Required action — Among the entries below, one line contains "# Installer TODO" and another contains "- C/C++ (Basics)". Transcribe those two lines and every line between them, exactly.

------------------------

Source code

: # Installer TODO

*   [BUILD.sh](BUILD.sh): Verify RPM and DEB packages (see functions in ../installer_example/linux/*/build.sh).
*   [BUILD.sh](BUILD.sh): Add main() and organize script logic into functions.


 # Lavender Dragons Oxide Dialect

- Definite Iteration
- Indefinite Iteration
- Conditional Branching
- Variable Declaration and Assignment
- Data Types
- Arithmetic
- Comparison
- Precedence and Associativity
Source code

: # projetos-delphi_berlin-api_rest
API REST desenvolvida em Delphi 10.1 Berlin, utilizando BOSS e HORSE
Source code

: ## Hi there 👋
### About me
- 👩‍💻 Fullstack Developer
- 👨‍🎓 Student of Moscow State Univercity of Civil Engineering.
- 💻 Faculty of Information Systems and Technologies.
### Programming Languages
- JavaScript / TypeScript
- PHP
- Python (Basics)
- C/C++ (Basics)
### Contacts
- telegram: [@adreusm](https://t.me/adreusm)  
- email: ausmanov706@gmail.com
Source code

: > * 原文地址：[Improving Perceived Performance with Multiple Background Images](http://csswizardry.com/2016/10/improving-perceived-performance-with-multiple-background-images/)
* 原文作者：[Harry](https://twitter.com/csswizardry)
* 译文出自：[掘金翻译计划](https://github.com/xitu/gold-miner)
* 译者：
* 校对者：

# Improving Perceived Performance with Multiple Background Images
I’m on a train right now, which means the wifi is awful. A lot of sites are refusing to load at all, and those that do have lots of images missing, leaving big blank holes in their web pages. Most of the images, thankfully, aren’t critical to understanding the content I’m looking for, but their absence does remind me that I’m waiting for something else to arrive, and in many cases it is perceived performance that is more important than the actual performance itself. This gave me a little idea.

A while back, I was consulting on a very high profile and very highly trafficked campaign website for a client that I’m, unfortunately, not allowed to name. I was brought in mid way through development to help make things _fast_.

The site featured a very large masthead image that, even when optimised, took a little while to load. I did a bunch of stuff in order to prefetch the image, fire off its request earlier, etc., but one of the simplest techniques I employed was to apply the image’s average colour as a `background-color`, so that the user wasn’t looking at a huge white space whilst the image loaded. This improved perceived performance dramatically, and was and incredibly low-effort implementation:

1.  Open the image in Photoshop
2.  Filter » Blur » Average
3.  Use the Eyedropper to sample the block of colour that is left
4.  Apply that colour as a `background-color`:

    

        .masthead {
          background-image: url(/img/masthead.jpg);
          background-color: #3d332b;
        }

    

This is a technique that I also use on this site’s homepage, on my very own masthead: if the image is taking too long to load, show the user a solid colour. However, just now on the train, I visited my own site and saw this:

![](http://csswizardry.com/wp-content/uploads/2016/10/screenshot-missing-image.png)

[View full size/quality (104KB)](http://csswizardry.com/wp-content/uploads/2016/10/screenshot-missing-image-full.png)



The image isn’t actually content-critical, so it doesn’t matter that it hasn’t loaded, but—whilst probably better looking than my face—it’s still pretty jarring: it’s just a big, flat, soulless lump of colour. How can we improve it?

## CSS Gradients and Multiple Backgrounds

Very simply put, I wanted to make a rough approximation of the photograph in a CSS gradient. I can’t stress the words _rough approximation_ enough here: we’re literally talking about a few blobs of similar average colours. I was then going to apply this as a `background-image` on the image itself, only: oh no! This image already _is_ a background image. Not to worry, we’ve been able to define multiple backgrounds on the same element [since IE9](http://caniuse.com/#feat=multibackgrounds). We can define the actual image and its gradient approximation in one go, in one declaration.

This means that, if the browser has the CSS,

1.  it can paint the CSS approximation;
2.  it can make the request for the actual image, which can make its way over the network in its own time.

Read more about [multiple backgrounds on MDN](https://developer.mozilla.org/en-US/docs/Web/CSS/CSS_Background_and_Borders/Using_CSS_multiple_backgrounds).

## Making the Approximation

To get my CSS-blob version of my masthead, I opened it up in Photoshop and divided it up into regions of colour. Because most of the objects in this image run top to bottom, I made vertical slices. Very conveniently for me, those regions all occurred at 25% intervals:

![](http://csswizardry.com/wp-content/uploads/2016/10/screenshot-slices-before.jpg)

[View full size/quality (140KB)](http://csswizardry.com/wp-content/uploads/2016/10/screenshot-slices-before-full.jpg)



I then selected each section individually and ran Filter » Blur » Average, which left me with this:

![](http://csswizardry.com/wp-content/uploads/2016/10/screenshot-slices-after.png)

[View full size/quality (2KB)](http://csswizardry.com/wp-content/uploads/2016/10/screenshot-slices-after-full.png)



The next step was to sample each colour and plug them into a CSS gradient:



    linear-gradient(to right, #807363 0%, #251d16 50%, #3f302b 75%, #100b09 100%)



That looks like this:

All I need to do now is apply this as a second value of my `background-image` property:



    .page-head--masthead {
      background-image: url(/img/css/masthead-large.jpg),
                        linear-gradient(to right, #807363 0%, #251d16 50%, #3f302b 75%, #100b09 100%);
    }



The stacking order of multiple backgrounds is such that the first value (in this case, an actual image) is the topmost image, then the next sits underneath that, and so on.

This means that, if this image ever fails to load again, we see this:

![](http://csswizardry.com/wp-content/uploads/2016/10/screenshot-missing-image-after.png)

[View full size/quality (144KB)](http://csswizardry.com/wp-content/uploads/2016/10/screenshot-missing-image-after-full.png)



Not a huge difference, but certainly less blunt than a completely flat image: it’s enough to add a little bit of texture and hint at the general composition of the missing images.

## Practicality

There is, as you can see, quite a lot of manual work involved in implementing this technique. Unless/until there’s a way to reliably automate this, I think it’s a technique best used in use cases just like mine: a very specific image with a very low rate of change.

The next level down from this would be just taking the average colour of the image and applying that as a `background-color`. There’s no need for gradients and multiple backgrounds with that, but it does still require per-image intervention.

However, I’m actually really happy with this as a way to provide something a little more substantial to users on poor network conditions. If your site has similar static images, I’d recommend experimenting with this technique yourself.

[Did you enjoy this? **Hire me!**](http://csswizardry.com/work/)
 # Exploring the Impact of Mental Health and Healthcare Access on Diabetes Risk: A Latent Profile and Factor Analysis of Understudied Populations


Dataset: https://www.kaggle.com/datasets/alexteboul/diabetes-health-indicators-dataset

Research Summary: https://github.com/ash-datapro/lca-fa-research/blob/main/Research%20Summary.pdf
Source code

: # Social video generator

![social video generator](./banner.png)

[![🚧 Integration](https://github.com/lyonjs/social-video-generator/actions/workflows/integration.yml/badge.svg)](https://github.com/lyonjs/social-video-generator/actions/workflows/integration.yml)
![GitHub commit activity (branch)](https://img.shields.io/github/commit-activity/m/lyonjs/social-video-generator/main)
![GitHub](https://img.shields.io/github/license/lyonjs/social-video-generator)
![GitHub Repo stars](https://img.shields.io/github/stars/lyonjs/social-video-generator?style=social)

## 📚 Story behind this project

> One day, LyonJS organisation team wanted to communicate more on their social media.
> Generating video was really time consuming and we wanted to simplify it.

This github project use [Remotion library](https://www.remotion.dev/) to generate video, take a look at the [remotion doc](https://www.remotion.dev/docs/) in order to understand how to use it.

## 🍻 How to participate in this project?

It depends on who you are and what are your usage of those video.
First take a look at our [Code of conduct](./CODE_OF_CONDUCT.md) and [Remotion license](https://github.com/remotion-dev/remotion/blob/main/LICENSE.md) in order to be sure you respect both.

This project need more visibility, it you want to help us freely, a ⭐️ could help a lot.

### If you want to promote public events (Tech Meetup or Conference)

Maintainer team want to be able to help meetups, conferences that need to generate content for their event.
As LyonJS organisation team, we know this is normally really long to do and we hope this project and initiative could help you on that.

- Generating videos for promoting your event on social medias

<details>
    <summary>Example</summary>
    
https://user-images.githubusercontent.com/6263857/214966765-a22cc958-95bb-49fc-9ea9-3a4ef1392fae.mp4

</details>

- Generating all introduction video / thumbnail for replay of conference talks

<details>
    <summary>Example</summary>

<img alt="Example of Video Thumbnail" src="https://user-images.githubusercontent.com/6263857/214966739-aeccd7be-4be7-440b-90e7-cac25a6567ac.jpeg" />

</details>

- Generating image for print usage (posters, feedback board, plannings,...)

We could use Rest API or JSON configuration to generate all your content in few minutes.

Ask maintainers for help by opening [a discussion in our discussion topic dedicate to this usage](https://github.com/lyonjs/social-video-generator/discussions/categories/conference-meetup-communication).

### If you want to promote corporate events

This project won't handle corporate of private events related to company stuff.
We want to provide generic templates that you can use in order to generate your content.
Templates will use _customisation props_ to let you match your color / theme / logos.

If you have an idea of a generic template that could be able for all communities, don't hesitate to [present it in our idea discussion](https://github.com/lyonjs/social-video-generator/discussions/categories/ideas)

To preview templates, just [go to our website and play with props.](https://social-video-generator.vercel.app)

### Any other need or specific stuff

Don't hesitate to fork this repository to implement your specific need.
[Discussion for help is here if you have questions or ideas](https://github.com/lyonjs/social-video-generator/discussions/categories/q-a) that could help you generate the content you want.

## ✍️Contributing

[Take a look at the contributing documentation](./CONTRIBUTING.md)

------------------------

The answer —
: # Installer TODO

*   [BUILD.sh](BUILD.sh): Verify RPM and DEB packages (see functions in ../installer_example/linux/*/build.sh).
*   [BUILD.sh](BUILD.sh): Add main() and organize script logic into functions.


 # Lavender Dragons Oxide Dialect

- Definite Iteration
- Indefinite Iteration
- Conditional Branching
- Variable Declaration and Assignment
- Data Types
- Arithmetic
- Comparison
- Precedence and Associativity
Source code

: # projetos-delphi_berlin-api_rest
API REST desenvolvida em Delphi 10.1 Berlin, utilizando BOSS e HORSE
Source code

: ## Hi there 👋
### About me
- 👩‍💻 Fullstack Developer
- 👨‍🎓 Student of Moscow State Univercity of Civil Engineering.
- 💻 Faculty of Information Systems and Technologies.
### Programming Languages
- JavaScript / TypeScript
- PHP
- Python (Basics)
- C/C++ (Basics)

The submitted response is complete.